The series of reports over the past week affecting both principal political parties show that power corrupts and absolute power corrupts absolutely. It has been proven beyond doubt that whenever the issue of corruption is raised, all parties compete with each other in terms of the quantum of corruption.

While BJP president Nitin Gadkari has been accused of involvement in large-scale corruption in Maharashtra, rather than asking him to step down till such time as he proves his innocence, the BJP has extended support to him (“Advani lauds Gadkari but sidesteps resignation demand,” Oct. 25). One expected better from the party with a difference. Perhaps, Shiv Sena supremo Mr. Bal Thackeray is right in saying that India is a nation of cheats (Oct. 25).

L.R. Moorthy,


The movements and agitations against corruption are taking surprising twists and turns similar to the game of snakes and ladders. The BJP and its allies have stalled Parliament, wasting precious money. Now what will it have to say about developments in the Nitin Gadkari case? One also has the Vadra-DLF and Virbhadra Singh cases. To add to this are suspicious land transactions involving members of India Against Corruption. It seems to be a free-for-all environment as far as corruption is concerned. Who knows how many more skeletons will come tumbling out of the cupboards of politicians? When we vote, we never seem to take corruption into account.

J.P. Reddy,


Corruption is a percentage of an amount paid by the private gainer to the facilitator to facilitate that private gainer to loot and usurp resources like coal, spectrum, steel and land. Developments show that there is a close relationship between corporates, politicians and bureaucrats. Our silence has only encouraged them to further the rot.

P. Viswanathan,


Recent exposés have suggested that irrespective of the party to which they belong, most politicians are corrupt. Politicians like Congress leader Digvijay Singh want their opponents investigated for misdeeds but are silent on alleged misdeeds by members within their own party. We have elected our representatives and have invested much hope in them. The Prime Minister should have the courage to dismiss all ministers involved in corrupt practices.

S. Srinivasan,


Irregularities being reported day after day are leaving us frustrated and confused. Who is clean? The outcome is like a tied cricket match. Which way is the country going? The thief seems to be ahead of the policeman and the politician ahead of checks. The intelligence and capabilities of our politicians seem to be used only for negative purposes. There seems to be no action. The heads of government are only talking about development. No funds will improve the growth rate unless investigations are conducted into the irregularities reported.

Balasubramaniam Pavani,


“Exposure is a risk that comes with secrecy” is relevant to almost all our political leaders. Every one of them is suspect whether he/she is in the Opposition or the ruling front. None of them has the moral courage or political will to be transparent. All their mantras are addressed to the now sacred vote bank.

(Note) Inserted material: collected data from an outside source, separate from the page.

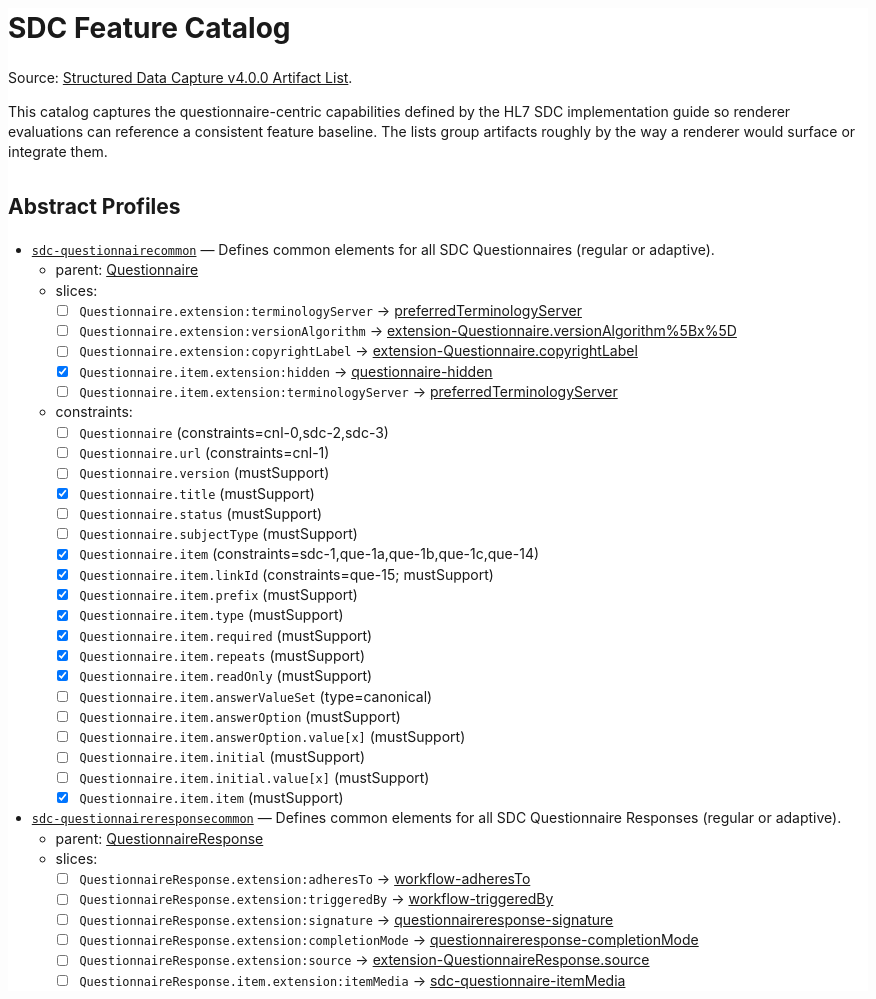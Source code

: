 # SDC Feature Catalog

Source: [Structured Data Capture v4.0.0 Artifact List](https://build.fhir.org/ig/HL7/sdc/artifacts.html).

This catalog captures the questionnaire-centric capabilities defined by the HL7 SDC implementation guide so renderer evaluations can reference a consistent feature baseline. The lists group artifacts roughly by the way a renderer would surface or integrate them.

## Abstract Profiles

- [`sdc-questionnairecommon`](https://build.fhir.org/ig/HL7/sdc/StructureDefinition-sdc-questionnairecommon.html) — Defines common elements for all SDC Questionnaires (regular or adaptive).
    - parent: [Questionnaire](https://hl7.org/fhir/StructureDefinition/Questionnaire)
    - slices:
        - [ ] `Questionnaire.extension:terminologyServer` → [preferredTerminologyServer](https://hl7.org/fhir/StructureDefinition/preferredTerminologyServer)
        - [ ] `Questionnaire.extension:versionAlgorithm` → [extension-Questionnaire.versionAlgorithm%5Bx%5D](https://hl7.org/fhir/5.0/StructureDefinition/extension-Questionnaire.versionAlgorithm%5Bx%5D)
        - [ ] `Questionnaire.extension:copyrightLabel` → [extension-Questionnaire.copyrightLabel](https://hl7.org/fhir/5.0/StructureDefinition/extension-Questionnaire.copyrightLabel)
        - [x] `Questionnaire.item.extension:hidden` → [questionnaire-hidden](https://hl7.org/fhir/StructureDefinition/questionnaire-hidden)
        - [ ] `Questionnaire.item.extension:terminologyServer` → [preferredTerminologyServer](https://hl7.org/fhir/StructureDefinition/preferredTerminologyServer)
    - constraints:
        - [ ] `Questionnaire` (constraints=cnl-0,sdc-2,sdc-3)
        - [ ] `Questionnaire.url` (constraints=cnl-1)
        - [ ] `Questionnaire.version` (mustSupport)
        - [x] `Questionnaire.title` (mustSupport)
        - [ ] `Questionnaire.status` (mustSupport)
        - [ ] `Questionnaire.subjectType` (mustSupport)
        - [x] `Questionnaire.item` (constraints=sdc-1,que-1a,que-1b,que-1c,que-14)
        - [x] `Questionnaire.item.linkId` (constraints=que-15; mustSupport)
        - [x] `Questionnaire.item.prefix` (mustSupport)
        - [x] `Questionnaire.item.type` (mustSupport)
        - [x] `Questionnaire.item.required` (mustSupport)
        - [x] `Questionnaire.item.repeats` (mustSupport)
        - [x] `Questionnaire.item.readOnly` (mustSupport)
        - [ ] `Questionnaire.item.answerValueSet` (type=canonical)
        - [ ] `Questionnaire.item.answerOption` (mustSupport)
        - [ ] `Questionnaire.item.answerOption.value[x]` (mustSupport)
        - [ ] `Questionnaire.item.initial` (mustSupport)
        - [ ] `Questionnaire.item.initial.value[x]` (mustSupport)
        - [x] `Questionnaire.item.item` (mustSupport)

- [`sdc-questionnaireresponsecommon`](https://build.fhir.org/ig/HL7/sdc/StructureDefinition-sdc-questionnaireresponsecommon.html) — Defines common elements for all SDC Questionnaire Responses (regular or adaptive).
    - parent: [QuestionnaireResponse](https://hl7.org/fhir/StructureDefinition/QuestionnaireResponse)
    - slices:
        - [ ] `QuestionnaireResponse.extension:adheresTo` → [workflow-adheresTo](https://hl7.org/fhir/StructureDefinition/workflow-adheresTo)
        - [ ] `QuestionnaireResponse.extension:triggeredBy` → [workflow-triggeredBy](https://hl7.org/fhir/StructureDefinition/workflow-triggeredBy)
        - [ ] `QuestionnaireResponse.extension:signature` → [questionnaireresponse-signature](https://hl7.org/fhir/StructureDefinition/questionnaireresponse-signature)
        - [ ] `QuestionnaireResponse.extension:completionMode` → [questionnaireresponse-completionMode](https://hl7.org/fhir/StructureDefinition/questionnaireresponse-completionMode)
        - [ ] `QuestionnaireResponse.extension:source` → [extension-QuestionnaireResponse.source](https://hl7.org/fhir/5.0/StructureDefinition/extension-QuestionnaireResponse.source)
        - [ ] `QuestionnaireResponse.item.extension:itemMedia` → [sdc-questionnaire-itemMedia](https://hl7.org/fhir/uv/sdc/StructureDefinition/sdc-questionnaire-itemMedia)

Col. C.V. Venugopalan (retd.),


Serious charges have been levelled against a serving Central minister, a former minister and a family member of the party president. Those accused of corruption can deny the charges, but how long can they defy public opinion that is in favour of the charges being probed? The ruling elite do not have the luxury of claiming to be innocent till proved guilty because power and responsibility are two sides of the same coin. The Prime Minister is not expected to remain silent as if his government has nothing to do with the wrongdoings of individual ministers and relatives of party leaders. The Cabinet system of government rests on the fulcrum of collective responsibility. Inaction will not help to deflect the charges, notwithstanding the notoriously short nature of public memory. It is time to prove that equality before the law is not a mere constitutional rhetoric.